Sterling was set for its worst week in four after below-forecast output and trade data capped a run of downbeat readings of Britain's economy,
The weak data added to questions over the Bank of England's shifting interest rate stance.
Data showing an unexpected contraction in British industrial output in May put sterling on the defensive from the start of European trade,
The pound then extended its losses against the dollar after a strong US labour market report.
The pound was down over 0.5% at $1.2879 this evening, having fallen as low as $1.2867.
It was 0.4% lower at 88.41 pence per euro.
ONS figures also flagged shrinkage in the UK manufacturing and construction sectors, and echoed surveys of purchasing managers earlier in the week that were tepid across the board.

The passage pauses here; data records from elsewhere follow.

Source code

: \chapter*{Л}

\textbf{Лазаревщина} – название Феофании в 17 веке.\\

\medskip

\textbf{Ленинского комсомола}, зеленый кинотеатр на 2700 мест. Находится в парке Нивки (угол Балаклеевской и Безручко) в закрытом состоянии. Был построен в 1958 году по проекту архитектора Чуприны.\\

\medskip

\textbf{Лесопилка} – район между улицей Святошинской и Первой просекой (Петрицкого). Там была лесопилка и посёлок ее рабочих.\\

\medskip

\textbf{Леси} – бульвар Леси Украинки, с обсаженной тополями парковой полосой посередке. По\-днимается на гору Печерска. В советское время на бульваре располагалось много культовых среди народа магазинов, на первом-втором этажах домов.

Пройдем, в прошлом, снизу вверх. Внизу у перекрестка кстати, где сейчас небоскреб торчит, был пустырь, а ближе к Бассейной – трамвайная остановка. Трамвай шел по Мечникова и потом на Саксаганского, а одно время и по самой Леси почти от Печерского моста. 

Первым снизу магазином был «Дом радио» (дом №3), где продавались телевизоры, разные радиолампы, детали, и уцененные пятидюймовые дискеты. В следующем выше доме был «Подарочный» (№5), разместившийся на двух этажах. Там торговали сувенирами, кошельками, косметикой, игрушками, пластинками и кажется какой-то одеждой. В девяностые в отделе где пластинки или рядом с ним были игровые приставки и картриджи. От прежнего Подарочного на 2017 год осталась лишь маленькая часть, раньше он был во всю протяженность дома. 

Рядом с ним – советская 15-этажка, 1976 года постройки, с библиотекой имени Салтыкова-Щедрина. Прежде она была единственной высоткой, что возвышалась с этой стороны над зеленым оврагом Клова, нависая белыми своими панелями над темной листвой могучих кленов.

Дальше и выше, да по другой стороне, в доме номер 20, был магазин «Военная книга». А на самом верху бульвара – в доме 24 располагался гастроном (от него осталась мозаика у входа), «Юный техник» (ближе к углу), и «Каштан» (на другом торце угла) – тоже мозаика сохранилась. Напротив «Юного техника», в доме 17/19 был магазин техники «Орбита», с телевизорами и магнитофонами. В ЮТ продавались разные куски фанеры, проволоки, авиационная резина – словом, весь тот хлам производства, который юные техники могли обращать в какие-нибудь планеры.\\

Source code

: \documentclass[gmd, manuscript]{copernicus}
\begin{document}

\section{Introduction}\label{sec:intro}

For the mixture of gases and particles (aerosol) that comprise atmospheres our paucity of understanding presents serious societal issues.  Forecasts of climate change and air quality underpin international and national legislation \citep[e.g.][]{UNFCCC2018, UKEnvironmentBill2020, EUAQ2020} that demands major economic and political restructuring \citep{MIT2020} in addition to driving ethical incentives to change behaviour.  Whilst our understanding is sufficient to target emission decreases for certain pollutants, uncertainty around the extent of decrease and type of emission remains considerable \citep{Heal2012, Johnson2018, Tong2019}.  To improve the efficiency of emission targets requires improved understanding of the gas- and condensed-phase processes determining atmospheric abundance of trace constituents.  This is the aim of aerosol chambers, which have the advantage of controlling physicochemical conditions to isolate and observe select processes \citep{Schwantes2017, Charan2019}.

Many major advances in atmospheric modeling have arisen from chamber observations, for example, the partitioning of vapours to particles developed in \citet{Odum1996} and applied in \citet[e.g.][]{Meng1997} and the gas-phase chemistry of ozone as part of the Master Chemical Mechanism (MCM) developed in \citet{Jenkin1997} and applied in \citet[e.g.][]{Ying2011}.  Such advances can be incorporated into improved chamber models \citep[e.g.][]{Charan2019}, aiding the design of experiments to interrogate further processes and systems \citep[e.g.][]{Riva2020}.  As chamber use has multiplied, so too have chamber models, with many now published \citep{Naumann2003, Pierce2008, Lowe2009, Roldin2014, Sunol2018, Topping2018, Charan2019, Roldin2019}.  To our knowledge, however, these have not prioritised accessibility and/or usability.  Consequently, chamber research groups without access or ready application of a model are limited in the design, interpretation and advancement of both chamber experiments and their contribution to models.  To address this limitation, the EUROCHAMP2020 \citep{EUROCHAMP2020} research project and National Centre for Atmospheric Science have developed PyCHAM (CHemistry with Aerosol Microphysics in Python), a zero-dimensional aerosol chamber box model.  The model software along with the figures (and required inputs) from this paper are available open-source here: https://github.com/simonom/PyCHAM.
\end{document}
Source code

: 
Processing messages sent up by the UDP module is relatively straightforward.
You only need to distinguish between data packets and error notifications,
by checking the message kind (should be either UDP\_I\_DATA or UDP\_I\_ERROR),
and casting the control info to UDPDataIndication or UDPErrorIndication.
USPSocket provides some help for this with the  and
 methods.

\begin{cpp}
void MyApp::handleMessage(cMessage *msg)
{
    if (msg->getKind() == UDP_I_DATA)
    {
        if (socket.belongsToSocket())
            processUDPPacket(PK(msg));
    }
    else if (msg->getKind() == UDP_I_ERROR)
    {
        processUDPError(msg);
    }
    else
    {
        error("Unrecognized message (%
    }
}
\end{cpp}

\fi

Added to a widening trade deficit, the readings raised doubts about whether the Bank of England will follow through on recent hawkish rhetoric and soon raise interest rates that have stayed at record lows for 10 years.
Strategists have been split over how soon the Bank of England is likely to raise rates since Governor Mark Carney and chief economist Andy Haldane signalled a turn in the bank's thinking last week.

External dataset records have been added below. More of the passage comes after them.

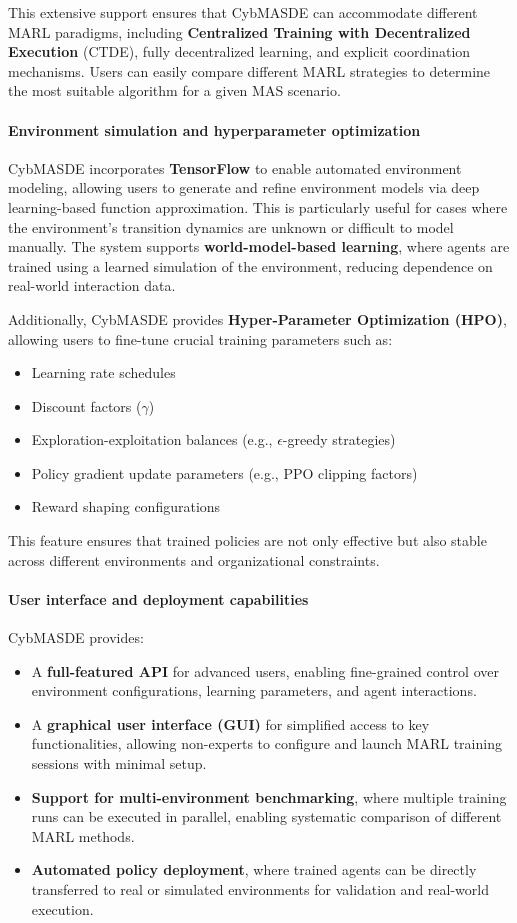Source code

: \documentclass[pdflatex,sn-mathphys-num]{sn-jnl}%
\theoremstyle{thmstyleone}%
\theoremstyle{thmstyletwo}%
\theoremstyle{thmstylethree}%
\begin{document}
This extensive support ensures that CybMASDE can accommodate different MARL paradigms, including \textbf{Centralized Training with Decentralized Execution} (CTDE), fully decentralized learning, and explicit coordination mechanisms. Users can easily compare different MARL strategies to determine the most suitable algorithm for a given MAS scenario.

\paragraph{Environment simulation and hyperparameter optimization} 
CybMASDE incorporates \textbf{TensorFlow} to enable automated environment modeling, allowing users to generate and refine environment models via deep learning-based function approximation. This is particularly useful for cases where the environment's transition dynamics are unknown or difficult to model manually. The system supports \textbf{world-model-based learning}, where agents are trained using a learned simulation of the environment, reducing dependence on real-world interaction data.

Additionally, CybMASDE provides \textbf{Hyper-Parameter Optimization (HPO)}, allowing users to fine-tune crucial training parameters such as:
\begin{itemize}
    \item Learning rate schedules
    \item Discount factors ($\gamma$)
    \item Exploration-exploitation balances (e.g., $\epsilon$-greedy strategies)
    \item Policy gradient update parameters (e.g., PPO clipping factors)
    \item Reward shaping configurations
\end{itemize}

This feature ensures that trained policies are not only effective but also stable across different environments and organizational constraints.

\paragraph{User interface and deployment capabilities} 
CybMASDE provides:
\begin{itemize}
    \item A \textbf{full-featured API} for advanced users, enabling fine-grained control over environment configurations, learning parameters, and agent interactions.
    \item A \textbf{graphical user interface (GUI)} for simplified access to key functionalities, allowing non-experts to configure and launch MARL training sessions with minimal setup.
    \item \textbf{Support for multi-environment benchmarking}, where multiple training runs can be executed in parallel, enabling systematic comparison of different MARL methods.
    \item \textbf{Automated policy deployment}, where trained agents can be directly transferred to real or simulated environments for validation and real-world execution.
\end{itemize}
\end{document}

Those sceptical of an imminent rate rise cite reasons ranging from risks to an economy facing two years of Brexit negotiations, to the arrival of Silvana Tenreyro as a seemingly dovish member of the Bank's rate-setting committee.
Investors will look to next week's hearing on the Bank of England's latest inflation report for further clues on its willingness to look through a rise in prices that has shot past its 2% target.
Sterling also pulled back from a six-week high against the yen hit earlier in the day after the Bank of Japan expanded its purchases of government bonds, easing monetary policy.
Foreign exchange strategists are more optimistic about the pound versus the dollar than they were at the start of 2017, with a majority becoming either less bearish or more bullish, according to a Reuters poll.